Hace unos años, en el transcurso de una cena de celebración del cumpleaños de un buen amigo mío, y a raíz de una conversación que versaba sobre las lenguas peninsulares y su dispar implantación y cuidado en diferentes partes del territorio del estado español, un par de sabelotodos (uno de ellos profesor en una prestigiosa universidad australiana, aunque no necesariamente prestigioso, más bien todo lo contrario) se miraron entre sí con una sonrisita de sarcástica complicidad cuando comenté — de una forma que debiera haber resultado enigmática para ellos, desconocedores de la realidad del estado español, pero la cual no consiguió otra cosa que la típica sonrisita sardónica de quien se escuda en su privilegiada poltrona de dominio administrativo para sentar cátedra — que España es Cataluña, mas la inversión del silogismo terminaba ahí: Cataluña no es España.

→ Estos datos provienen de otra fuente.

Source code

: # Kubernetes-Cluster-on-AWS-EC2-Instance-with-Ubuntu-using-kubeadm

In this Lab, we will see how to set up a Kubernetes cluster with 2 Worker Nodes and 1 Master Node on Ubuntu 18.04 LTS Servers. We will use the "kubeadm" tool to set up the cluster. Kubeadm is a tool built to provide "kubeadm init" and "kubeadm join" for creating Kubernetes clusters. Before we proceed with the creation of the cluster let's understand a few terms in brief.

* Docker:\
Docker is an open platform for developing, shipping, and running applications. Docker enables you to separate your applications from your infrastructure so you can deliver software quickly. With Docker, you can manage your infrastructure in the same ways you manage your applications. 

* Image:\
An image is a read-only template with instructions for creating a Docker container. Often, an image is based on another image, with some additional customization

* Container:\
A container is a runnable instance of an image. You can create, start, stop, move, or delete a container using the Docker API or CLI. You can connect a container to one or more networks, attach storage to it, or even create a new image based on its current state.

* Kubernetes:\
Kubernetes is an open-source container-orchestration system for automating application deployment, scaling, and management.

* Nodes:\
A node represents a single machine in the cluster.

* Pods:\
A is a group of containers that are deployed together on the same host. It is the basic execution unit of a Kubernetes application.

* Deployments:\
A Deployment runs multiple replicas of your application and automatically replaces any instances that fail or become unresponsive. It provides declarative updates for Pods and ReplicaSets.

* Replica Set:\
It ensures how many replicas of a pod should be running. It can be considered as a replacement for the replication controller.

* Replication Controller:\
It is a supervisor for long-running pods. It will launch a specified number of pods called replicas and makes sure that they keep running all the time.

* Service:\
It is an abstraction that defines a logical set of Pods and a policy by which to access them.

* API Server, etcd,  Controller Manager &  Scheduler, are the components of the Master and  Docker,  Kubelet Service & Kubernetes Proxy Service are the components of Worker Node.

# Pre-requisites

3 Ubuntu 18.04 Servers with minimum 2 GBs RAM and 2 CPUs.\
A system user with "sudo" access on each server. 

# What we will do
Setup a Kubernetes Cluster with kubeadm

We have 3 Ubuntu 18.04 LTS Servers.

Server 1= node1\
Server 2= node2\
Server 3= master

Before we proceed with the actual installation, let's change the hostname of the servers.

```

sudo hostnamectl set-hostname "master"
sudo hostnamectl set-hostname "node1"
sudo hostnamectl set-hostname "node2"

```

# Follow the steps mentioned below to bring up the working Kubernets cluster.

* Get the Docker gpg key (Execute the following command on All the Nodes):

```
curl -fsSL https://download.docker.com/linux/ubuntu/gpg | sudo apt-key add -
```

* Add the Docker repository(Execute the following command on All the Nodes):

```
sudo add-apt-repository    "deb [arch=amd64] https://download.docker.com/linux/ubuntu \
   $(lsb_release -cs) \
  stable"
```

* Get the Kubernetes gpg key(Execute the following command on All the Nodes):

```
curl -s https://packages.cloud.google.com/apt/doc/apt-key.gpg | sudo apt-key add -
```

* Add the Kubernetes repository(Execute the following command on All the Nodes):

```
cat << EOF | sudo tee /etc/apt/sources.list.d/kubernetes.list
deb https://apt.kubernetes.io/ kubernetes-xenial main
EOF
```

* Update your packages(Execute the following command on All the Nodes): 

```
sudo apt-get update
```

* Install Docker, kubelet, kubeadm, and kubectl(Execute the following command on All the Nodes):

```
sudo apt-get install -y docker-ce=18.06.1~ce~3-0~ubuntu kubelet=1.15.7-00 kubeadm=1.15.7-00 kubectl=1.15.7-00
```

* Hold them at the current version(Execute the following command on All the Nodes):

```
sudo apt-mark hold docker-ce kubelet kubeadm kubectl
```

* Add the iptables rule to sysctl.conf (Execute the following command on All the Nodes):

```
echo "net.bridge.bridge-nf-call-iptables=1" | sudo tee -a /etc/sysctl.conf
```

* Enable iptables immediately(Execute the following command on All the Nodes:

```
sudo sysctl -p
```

La ignorancia, petulancia y engreimiento del antedicho mediocre calculador de horas y dineros, aunque hábilmente escurridizo a la hora de tener que hacer cualquier trabajo que suponga un esfuerzo real, han quedado ahora, unos tres años después, patentemente demostradas. Y es que el tiempo es el único y verdadero juez, que pone a cada cual en su sitio. El Parlament de Catalunya ha aprobado la prohibición del mal llamado ‘arte’ taurino en una clara votación de los representantes elegidos por los catalanes. La decisión, que refrenda el sentimiento de la mayoría de la población catalana, se ha producido apenas dos semanas después de la polémica sentencia del Tribunal Constitucional español.
Que Cataluña quiere distanciarse en su ámbito cultural y social de la barbarie que caracteriza la lamentablemente llamada fiesta nacional debe leerse como algo muy positivo para los catalanes y para el resto de Europa. Es el reflejo de una realidad inequívoca: Cataluña (la mayoría de los catalanes) no se identifica (ni quiere que se la identifique) con las expresiones, signos y símbolos reaccionarios, casposos y atávicos de la España profunda, tenebrosa y lóbrega que se vanagloria de tener la absurda crueldad de torturar a un noble animal como divisa. ¿Matan al animal para que un público sediento de sangre pueda luego emitir un juicio ‘estético’? "¡Que le den la oreja!", dicen. Que les den educación, digo yo.
Con el tiempo es probable que haya más gestos de distanciamiento, incluso más serios e impactantes. Puede que éste sea solamente el primero de muchos. Lástima que en el País Valencià no haya ninguna intención oficial ni popular de tomar pasos para erradicar las brutales e inhumanas prácticas lúdicas que aderezan sus pueblos en las fiestas de verano.